Tuesday, May 30, 2017

Palestinian Jews and Diaspora Jews

Bart Erhman's basic objection to the traditional authorship of Matthew is the improbability that a Palestinian Jew could write literary Greek. This raises several issues:

i) For many Jews, Greek was their native tongue. Indeed, that was so widespread that it necessitated Greek translations of the OT like the LXX. 

ii) "Palestinian Jew" is ambiguous. The fact that Matthew was living in Palestine at the time Jesus summoned him doesn't imply that Matthew was a native of Palestine. As the religious capital of Judaism, Jerusalem was a magnet for Diaspora Jews. There's no presumption that Matthew was born and raised in Palestine just because he happened to be there as an adult when Jesus summoned him. 

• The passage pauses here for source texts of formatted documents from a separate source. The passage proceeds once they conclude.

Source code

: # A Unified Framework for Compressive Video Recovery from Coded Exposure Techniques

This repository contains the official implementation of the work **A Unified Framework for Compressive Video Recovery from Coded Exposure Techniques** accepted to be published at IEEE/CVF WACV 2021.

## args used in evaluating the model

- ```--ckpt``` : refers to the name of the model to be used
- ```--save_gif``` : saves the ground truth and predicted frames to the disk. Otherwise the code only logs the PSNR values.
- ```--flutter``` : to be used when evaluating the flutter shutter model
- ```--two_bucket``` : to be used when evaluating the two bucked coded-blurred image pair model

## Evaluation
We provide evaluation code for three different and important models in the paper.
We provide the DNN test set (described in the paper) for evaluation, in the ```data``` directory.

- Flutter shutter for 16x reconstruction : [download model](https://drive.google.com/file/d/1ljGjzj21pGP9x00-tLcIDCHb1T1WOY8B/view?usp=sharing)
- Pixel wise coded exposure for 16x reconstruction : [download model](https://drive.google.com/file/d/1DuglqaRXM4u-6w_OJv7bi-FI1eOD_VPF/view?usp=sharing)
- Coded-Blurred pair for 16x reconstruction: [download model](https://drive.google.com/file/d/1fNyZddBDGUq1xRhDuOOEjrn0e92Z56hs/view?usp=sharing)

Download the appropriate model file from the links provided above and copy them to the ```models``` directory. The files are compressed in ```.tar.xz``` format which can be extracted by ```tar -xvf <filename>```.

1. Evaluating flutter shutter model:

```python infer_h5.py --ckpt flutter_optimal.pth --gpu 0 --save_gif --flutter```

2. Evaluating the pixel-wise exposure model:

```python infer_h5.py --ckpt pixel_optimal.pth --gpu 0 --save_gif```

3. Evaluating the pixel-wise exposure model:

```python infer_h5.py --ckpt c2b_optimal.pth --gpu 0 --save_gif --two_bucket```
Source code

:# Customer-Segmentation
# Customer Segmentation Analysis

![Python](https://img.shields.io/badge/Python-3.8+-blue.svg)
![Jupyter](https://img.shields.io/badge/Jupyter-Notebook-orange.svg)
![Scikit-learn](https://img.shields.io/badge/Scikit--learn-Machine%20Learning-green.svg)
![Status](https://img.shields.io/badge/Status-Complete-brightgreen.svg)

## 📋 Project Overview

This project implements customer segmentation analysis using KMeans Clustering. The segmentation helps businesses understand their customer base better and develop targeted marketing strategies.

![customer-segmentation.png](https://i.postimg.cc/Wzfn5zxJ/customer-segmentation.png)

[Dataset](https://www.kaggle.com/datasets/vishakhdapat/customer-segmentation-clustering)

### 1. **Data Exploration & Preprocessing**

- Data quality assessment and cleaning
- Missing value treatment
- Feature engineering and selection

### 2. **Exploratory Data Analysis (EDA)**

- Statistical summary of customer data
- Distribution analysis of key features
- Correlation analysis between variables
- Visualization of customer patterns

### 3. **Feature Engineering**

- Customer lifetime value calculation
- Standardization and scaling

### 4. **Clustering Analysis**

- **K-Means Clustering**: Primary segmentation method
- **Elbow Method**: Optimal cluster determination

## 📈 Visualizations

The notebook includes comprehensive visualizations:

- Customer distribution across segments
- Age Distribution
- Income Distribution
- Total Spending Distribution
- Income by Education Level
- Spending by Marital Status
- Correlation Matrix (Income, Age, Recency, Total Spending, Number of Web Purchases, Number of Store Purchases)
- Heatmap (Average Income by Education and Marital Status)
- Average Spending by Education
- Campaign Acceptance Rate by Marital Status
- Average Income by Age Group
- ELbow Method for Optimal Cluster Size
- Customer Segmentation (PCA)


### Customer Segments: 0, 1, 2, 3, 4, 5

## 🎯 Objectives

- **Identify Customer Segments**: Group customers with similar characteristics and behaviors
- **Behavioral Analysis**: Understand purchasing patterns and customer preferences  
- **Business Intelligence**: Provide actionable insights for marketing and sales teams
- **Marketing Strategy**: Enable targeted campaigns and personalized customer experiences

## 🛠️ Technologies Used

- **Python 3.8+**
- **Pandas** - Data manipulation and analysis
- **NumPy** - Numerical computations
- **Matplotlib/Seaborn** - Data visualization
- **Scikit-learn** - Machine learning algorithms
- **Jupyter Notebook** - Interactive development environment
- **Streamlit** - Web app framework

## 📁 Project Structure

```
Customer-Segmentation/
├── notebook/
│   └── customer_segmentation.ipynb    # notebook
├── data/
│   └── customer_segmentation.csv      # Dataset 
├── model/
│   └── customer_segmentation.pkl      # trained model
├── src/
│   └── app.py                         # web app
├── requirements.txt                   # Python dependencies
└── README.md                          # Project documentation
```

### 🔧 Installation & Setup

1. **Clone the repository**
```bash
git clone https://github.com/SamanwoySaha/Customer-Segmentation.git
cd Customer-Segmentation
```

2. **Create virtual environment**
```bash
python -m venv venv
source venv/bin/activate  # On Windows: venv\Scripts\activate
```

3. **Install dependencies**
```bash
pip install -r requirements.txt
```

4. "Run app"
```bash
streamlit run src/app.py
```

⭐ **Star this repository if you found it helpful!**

A textbook example is St. Paul, a bilingual Diaspora Jew who took up residence in Jerusalem–as did his sister (Acts 23:16). Barnabas is another example of a Diaspora Jew living in Palestine (Acts 4:36). 

iii) Likewise, Matthew's job as a minor gov't employee doesn't tell us much about his background, aside from the fact that he needed to be bilingual to communicate with Greek-speaking Roman officials (his employers) and Aramaic-speaking Jews.

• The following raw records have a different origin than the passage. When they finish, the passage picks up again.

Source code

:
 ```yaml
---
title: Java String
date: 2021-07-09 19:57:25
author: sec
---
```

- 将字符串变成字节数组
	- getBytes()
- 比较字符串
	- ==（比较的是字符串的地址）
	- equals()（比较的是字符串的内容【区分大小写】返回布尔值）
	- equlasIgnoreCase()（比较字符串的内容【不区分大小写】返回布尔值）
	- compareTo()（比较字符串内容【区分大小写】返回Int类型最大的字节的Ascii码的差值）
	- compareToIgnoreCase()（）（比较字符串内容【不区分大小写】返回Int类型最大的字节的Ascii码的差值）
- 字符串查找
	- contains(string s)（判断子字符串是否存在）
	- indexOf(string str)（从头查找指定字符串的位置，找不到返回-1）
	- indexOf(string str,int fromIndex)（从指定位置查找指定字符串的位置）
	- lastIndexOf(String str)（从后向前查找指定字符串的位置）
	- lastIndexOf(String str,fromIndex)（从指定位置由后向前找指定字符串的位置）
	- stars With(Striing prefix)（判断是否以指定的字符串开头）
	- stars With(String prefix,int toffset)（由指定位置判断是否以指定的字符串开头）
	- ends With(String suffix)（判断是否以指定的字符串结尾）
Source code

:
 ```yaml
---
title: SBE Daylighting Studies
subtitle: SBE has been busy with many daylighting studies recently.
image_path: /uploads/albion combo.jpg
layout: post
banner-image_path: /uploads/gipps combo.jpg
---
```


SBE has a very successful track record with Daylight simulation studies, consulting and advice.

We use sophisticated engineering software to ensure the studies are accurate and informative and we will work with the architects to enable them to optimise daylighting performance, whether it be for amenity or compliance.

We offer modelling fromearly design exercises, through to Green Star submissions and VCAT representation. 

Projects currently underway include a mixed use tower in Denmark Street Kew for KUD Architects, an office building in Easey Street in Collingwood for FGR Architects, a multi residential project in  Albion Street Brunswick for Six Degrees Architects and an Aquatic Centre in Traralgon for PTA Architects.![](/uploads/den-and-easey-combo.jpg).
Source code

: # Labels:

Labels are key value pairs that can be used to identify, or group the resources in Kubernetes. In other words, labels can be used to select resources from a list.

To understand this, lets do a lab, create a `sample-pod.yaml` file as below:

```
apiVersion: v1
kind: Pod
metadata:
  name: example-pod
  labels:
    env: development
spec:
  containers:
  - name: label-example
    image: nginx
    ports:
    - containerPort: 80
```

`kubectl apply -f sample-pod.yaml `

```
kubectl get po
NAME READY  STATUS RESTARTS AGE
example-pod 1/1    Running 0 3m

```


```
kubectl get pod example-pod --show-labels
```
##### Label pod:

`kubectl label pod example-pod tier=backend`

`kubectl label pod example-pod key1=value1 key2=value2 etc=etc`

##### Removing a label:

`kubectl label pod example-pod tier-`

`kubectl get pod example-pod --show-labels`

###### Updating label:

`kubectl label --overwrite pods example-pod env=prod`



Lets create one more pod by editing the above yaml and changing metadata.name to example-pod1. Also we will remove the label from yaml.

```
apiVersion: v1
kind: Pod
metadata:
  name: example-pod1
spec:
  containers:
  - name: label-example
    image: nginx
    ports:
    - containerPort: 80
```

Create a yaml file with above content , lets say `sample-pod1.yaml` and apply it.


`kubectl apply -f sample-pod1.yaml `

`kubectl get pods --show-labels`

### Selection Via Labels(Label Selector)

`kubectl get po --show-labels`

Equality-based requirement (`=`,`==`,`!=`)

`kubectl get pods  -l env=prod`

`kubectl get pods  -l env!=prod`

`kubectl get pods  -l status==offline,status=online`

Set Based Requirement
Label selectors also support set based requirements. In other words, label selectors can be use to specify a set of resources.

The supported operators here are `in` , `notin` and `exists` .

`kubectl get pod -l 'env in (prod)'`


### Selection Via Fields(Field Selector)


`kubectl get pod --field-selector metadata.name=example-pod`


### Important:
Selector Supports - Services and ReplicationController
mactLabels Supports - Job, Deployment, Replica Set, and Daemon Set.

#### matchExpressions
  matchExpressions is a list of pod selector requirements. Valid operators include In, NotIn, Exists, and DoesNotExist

Paul was a tent-maker. That gives you absolutely no indication regarding Paul's social class or education. 

Unless you were an aristocrat, or you were born rich, you had to take what you could get to support yourself. 

iv) There are different levels of proficiency in a language. An ability to understand the spoken word. An ability to speak it. Read it. And/or write it.

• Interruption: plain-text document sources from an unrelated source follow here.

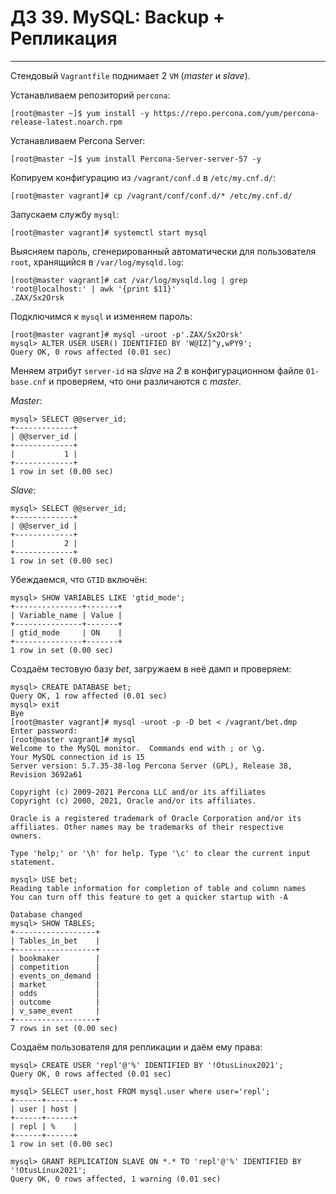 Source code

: # ДЗ 39. MySQL: Backup + Репликация


---

Стендовый `Vagrantfile` поднимает 2 `VM` (*master* и *slave*).

Устанавливаем репозиторий `percona`:

```
[root@master ~]$ yum install -y https://repo.percona.com/yum/percona-release-latest.noarch.rpm
```
Устанавливаем Percona Server:

```
[root@master ~]$ yum install Percona-Server-server-57 -y
```
Копируем конфигурацию из `/vagrant/conf.d` в `/etc/my.cnf.d/`:
```
[root@master vagrant]# cp /vagrant/conf/conf.d/* /etc/my.cnf.d/
```

Запускаем службу `mysql`:
```
[root@master vagrant]# systemctl start mysql
```
Выясняем пароль, сгенерированный автоматически для пользователя `root`, хранящийся в `/var/log/mysqld.log`:
```
[root@master vagrant]# cat /var/log/mysqld.log | grep 'root@localhost:' | awk '{print $11}'
.ZAX/Sx2Orsk
```
Подключимся к `mysql` и изменяем пароль:
```
[root@master vagrant]# mysql -uroot -p'.ZAX/Sx2Orsk'
mysql> ALTER USER USER() IDENTIFIED BY 'W@IZ]^y,wPY9';
Query OK, 0 rows affected (0.01 sec)
```
Меняем атрибут `server-id` на *slave* на *2* в конфигурационном файле `01-base.cnf` и проверяем, что они различаются с *master*.

*Master*:
```
mysql> SELECT @@server_id;
+-------------+
| @@server_id |
+-------------+
|           1 |
+-------------+
1 row in set (0.00 sec)
```
*Slave*:
```
mysql> SELECT @@server_id;
+-------------+
| @@server_id |
+-------------+
|           2 |
+-------------+
1 row in set (0.00 sec)
```
Убеждаемся, что `GTID` включён:
```
mysql> SHOW VARIABLES LIKE 'gtid_mode';
+---------------+-------+
| Variable_name | Value |
+---------------+-------+
| gtid_mode     | ON    |
+---------------+-------+
1 row in set (0.00 sec)
```
Создаём тестовую базу *bet*, загружаем в неё дамп и проверяем:
```
mysql> CREATE DATABASE bet;
Query OK, 1 row affected (0.01 sec)
mysql> exit
Bye
[root@master vagrant]# mysql -uroot -p -D bet < /vagrant/bet.dmp
Enter password:
[root@master vagrant]# mysql
Welcome to the MySQL monitor.  Commands end with ; or \g.
Your MySQL connection id is 15
Server version: 5.7.35-38-log Percona Server (GPL), Release 38, Revision 3692a61

Copyright (c) 2009-2021 Percona LLC and/or its affiliates
Copyright (c) 2000, 2021, Oracle and/or its affiliates.

Oracle is a registered trademark of Oracle Corporation and/or its
affiliates. Other names may be trademarks of their respective
owners.

Type 'help;' or '\h' for help. Type '\c' to clear the current input statement.

mysql> USE bet;
Reading table information for completion of table and column names
You can turn off this feature to get a quicker startup with -A

Database changed
mysql> SHOW TABLES;
+------------------+
| Tables_in_bet    |
+------------------+
| bookmaker        |
| competition      |
| events_on_demand |
| market           |
| odds             |
| outcome          |
| v_same_event     |
+------------------+
7 rows in set (0.00 sec)
```
Создаём пользователя для репликации и даём ему права:
```
mysql> CREATE USER 'repl'@'%' IDENTIFIED BY '!OtusLinux2021';
Query OK, 0 rows affected (0.01 sec)

mysql> SELECT user,host FROM mysql.user where user='repl';
+------+------+
| user | host |
+------+------+
| repl | %    |
+------+------+
1 row in set (0.00 sec)

mysql> GRANT REPLICATION SLAVE ON *.* TO 'repl'@'%' IDENTIFIED BY '!OtusLinux2021';
Query OK, 0 rows affected, 1 warning (0.01 sec)
```
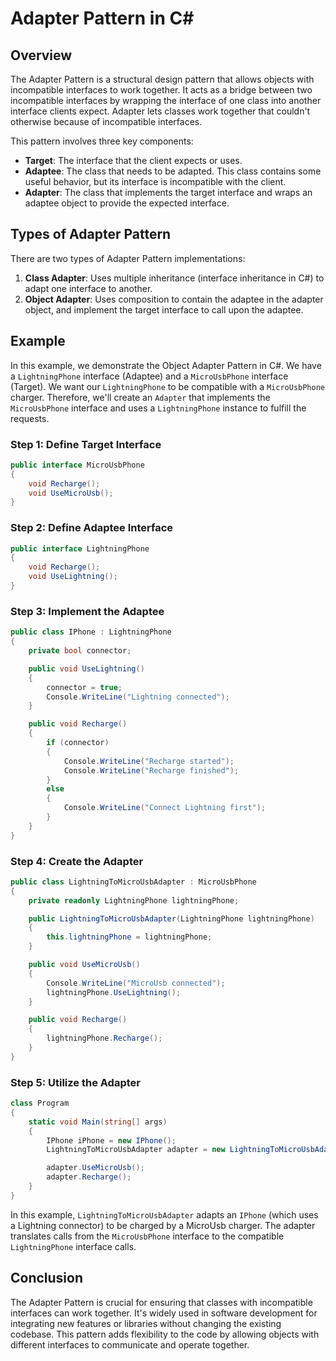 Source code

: # Adapter Pattern in C#

## Overview

The Adapter Pattern is a structural design pattern that allows objects with incompatible interfaces to work together. It acts as a bridge between two incompatible interfaces by wrapping the interface of one class into another interface clients expect. Adapter lets classes work together that couldn't otherwise because of incompatible interfaces.

This pattern involves three key components:

- **Target**: The interface that the client expects or uses.
- **Adaptee**: The class that needs to be adapted. This class contains some useful behavior, but its interface is incompatible with the client.
- **Adapter**: The class that implements the target interface and wraps an adaptee object to provide the expected interface.

## Types of Adapter Pattern

There are two types of Adapter Pattern implementations:

1. **Class Adapter**: Uses multiple inheritance (interface inheritance in C#) to adapt one interface to another.
2. **Object Adapter**: Uses composition to contain the adaptee in the adapter object, and implement the target interface to call upon the adaptee.

## Example

In this example, we demonstrate the Object Adapter Pattern in C#. We have a `LightningPhone` interface (Adaptee) and a `MicroUsbPhone` interface (Target). We want our `LightningPhone` to be compatible with a `MicroUsbPhone` charger. Therefore, we'll create an `Adapter` that implements the `MicroUsbPhone` interface and uses a `LightningPhone` instance to fulfill the requests.

### Step 1: Define Target Interface

```csharp
public interface MicroUsbPhone
{
    void Recharge();
    void UseMicroUsb();
}
```

### Step 2: Define Adaptee Interface

```csharp
public interface LightningPhone
{
    void Recharge();
    void UseLightning();
}
```

### Step 3: Implement the Adaptee

```csharp
public class IPhone : LightningPhone
{
    private bool connector;

    public void UseLightning()
    {
        connector = true;
        Console.WriteLine("Lightning connected");
    }

    public void Recharge()
    {
        if (connector)
        {
            Console.WriteLine("Recharge started");
            Console.WriteLine("Recharge finished");
        }
        else
        {
            Console.WriteLine("Connect Lightning first");
        }
    }
}
```

### Step 4: Create the Adapter

```csharp
public class LightningToMicroUsbAdapter : MicroUsbPhone
{
    private readonly LightningPhone lightningPhone;

    public LightningToMicroUsbAdapter(LightningPhone lightningPhone)
    {
        this.lightningPhone = lightningPhone;
    }

    public void UseMicroUsb()
    {
        Console.WriteLine("MicroUsb connected");
        lightningPhone.UseLightning();
    }

    public void Recharge()
    {
        lightningPhone.Recharge();
    }
}
```

### Step 5: Utilize the Adapter

```csharp
class Program
{
    static void Main(string[] args)
    {
        IPhone iPhone = new IPhone();
        LightningToMicroUsbAdapter adapter = new LightningToMicroUsbAdapter(iPhone);

        adapter.UseMicroUsb();
        adapter.Recharge();
    }
}
```

In this example, `LightningToMicroUsbAdapter` adapts an `IPhone` (which uses a Lightning connector) to be charged by a MicroUsb charger. The adapter translates calls from the `MicroUsbPhone` interface to the compatible `LightningPhone` interface calls.

## Conclusion

The Adapter Pattern is crucial for ensuring that classes with incompatible interfaces can work together. It's widely used in software development for integrating new features or libraries without changing the existing codebase. This pattern adds flexibility to the code by allowing objects with different interfaces to communicate and operate together.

Suppose Matthew lacked the educational background to compose Greek. He could still dictate to a scribe.

Paul used scribes even though he had the educational background to do his own writing if he wanted to. The fact, moreover, that both Peter (1 Pet 5:12) and Paul used scribes tells you something about the availability of Christian scribes to assist early church leaders.